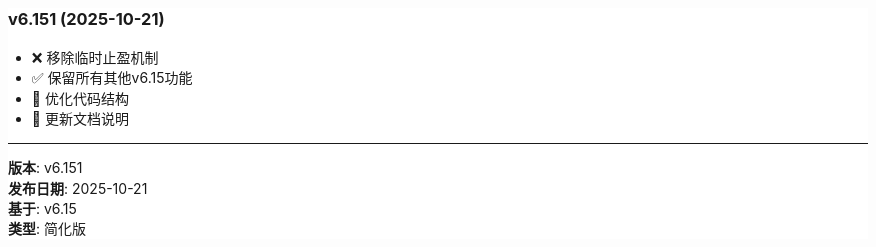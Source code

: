 ### v6.151 (2025-10-21)
- ❌ 移除临时止盈机制
- ✅ 保留所有其他v6.15功能
- 🔧 优化代码结构
- 📝 更新文档说明

---

**版本**: v6.151  
**发布日期**: 2025-10-21  
**基于**: v6.15  
**类型**: 简化版






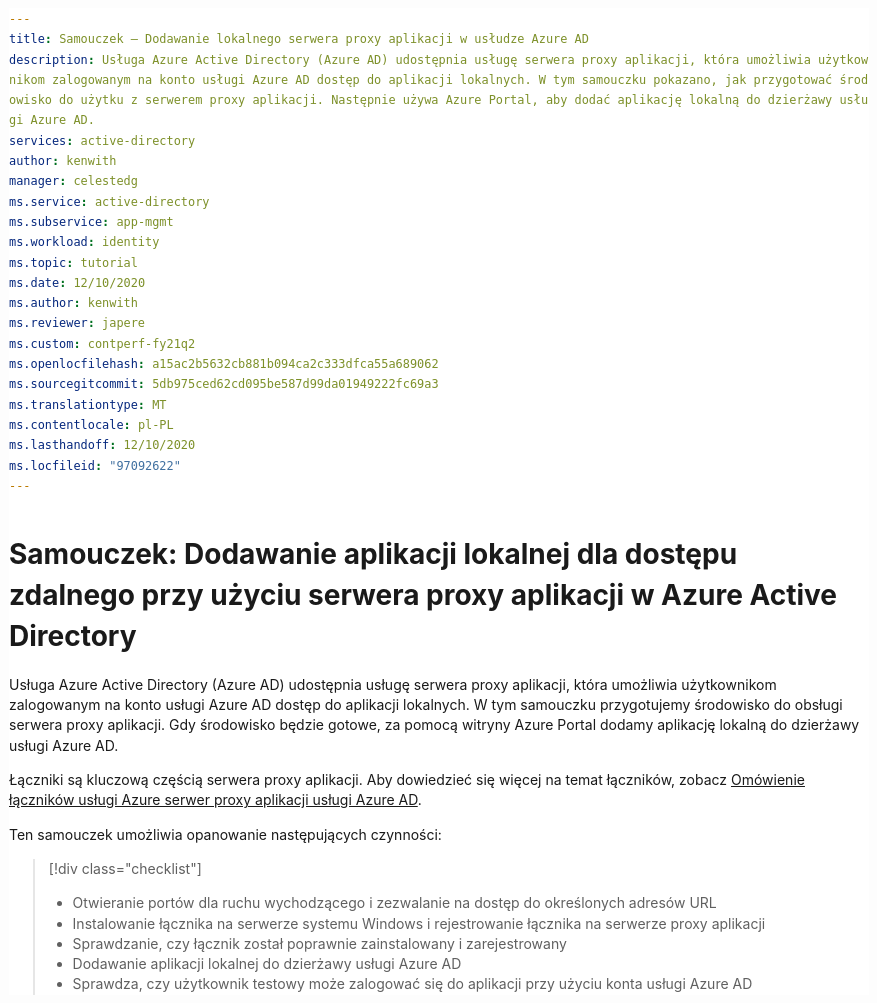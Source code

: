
 ```yaml
---
title: Samouczek — Dodawanie lokalnego serwera proxy aplikacji w usłudze Azure AD
description: Usługa Azure Active Directory (Azure AD) udostępnia usługę serwera proxy aplikacji, która umożliwia użytkownikom zalogowanym na konto usługi Azure AD dostęp do aplikacji lokalnych. W tym samouczku pokazano, jak przygotować środowisko do użytku z serwerem proxy aplikacji. Następnie używa Azure Portal, aby dodać aplikację lokalną do dzierżawy usługi Azure AD.
services: active-directory
author: kenwith
manager: celestedg
ms.service: active-directory
ms.subservice: app-mgmt
ms.workload: identity
ms.topic: tutorial
ms.date: 12/10/2020
ms.author: kenwith
ms.reviewer: japere
ms.custom: contperf-fy21q2
ms.openlocfilehash: a15ac2b5632cb881b094ca2c333dfca55a689062
ms.sourcegitcommit: 5db975ced62cd095be587d99da01949222fc69a3
ms.translationtype: MT
ms.contentlocale: pl-PL
ms.lasthandoff: 12/10/2020
ms.locfileid: "97092622"
---
```

# <a name="tutorial-add-an-on-premises-application-for-remote-access-through-application-proxy-in-azure-active-directory"></a>Samouczek: Dodawanie aplikacji lokalnej dla dostępu zdalnego przy użyciu serwera proxy aplikacji w Azure Active Directory

Usługa Azure Active Directory (Azure AD) udostępnia usługę serwera proxy aplikacji, która umożliwia użytkownikom zalogowanym na konto usługi Azure AD dostęp do aplikacji lokalnych. W tym samouczku przygotujemy środowisko do obsługi serwera proxy aplikacji. Gdy środowisko będzie gotowe, za pomocą witryny Azure Portal dodamy aplikację lokalną do dzierżawy usługi Azure AD.

Łączniki są kluczową częścią serwera proxy aplikacji. Aby dowiedzieć się więcej na temat łączników, zobacz [Omówienie łączników usługi Azure serwer proxy aplikacji usługi Azure AD](application-proxy-connectors.md).

Ten samouczek umożliwia opanowanie następujących czynności:

> [!div class="checklist"]
> * Otwieranie portów dla ruchu wychodzącego i zezwalanie na dostęp do określonych adresów URL
> * Instalowanie łącznika na serwerze systemu Windows i rejestrowanie łącznika na serwerze proxy aplikacji
> * Sprawdzanie, czy łącznik został poprawnie zainstalowany i zarejestrowany
> * Dodawanie aplikacji lokalnej do dzierżawy usługi Azure AD
> * Sprawdza, czy użytkownik testowy może zalogować się do aplikacji przy użyciu konta usługi Azure AD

□ □ □

* **Try it**: Copy only the part of the records that runs from the first line to the line with "w Azure Active Directory", ends included, leaving pictures out.

* **Solution**:
Source code

: ### v6.151 (2025-10-21)
- ❌ 移除临时止盈机制
- ✅ 保留所有其他v6.15功能
- 🔧 优化代码结构
- 📝 更新文档说明

---

**版本**: v6.151  
**发布日期**: 2025-10-21  
**基于**: v6.15  
**类型**: 简化版






Source code

:
 ```yaml
---
title: Samouczek — Dodawanie lokalnego serwera proxy aplikacji w usłudze Azure AD
description: Usługa Azure Active Directory (Azure AD) udostępnia usługę serwera proxy aplikacji, która umożliwia użytkownikom zalogowanym na konto usługi Azure AD dostęp do aplikacji lokalnych. W tym samouczku pokazano, jak przygotować środowisko do użytku z serwerem proxy aplikacji. Następnie używa Azure Portal, aby dodać aplikację lokalną do dzierżawy usługi Azure AD.
services: active-directory
author: kenwith
manager: celestedg
ms.service: active-directory
ms.subservice: app-mgmt
ms.workload: identity
ms.topic: tutorial
ms.date: 12/10/2020
ms.author: kenwith
ms.reviewer: japere
ms.custom: contperf-fy21q2
ms.openlocfilehash: a15ac2b5632cb881b094ca2c333dfca55a689062
ms.sourcegitcommit: 5db975ced62cd095be587d99da01949222fc69a3
ms.translationtype: MT
ms.contentlocale: pl-PL
ms.lasthandoff: 12/10/2020
ms.locfileid: "97092622"
---
```

# <a name="tutorial-add-an-on-premises-application-for-remote-access-through-application-proxy-in-azure-active-directory"></a>Samouczek: Dodawanie aplikacji lokalnej dla dostępu zdalnego przy użyciu serwera proxy aplikacji w Azure Active Directory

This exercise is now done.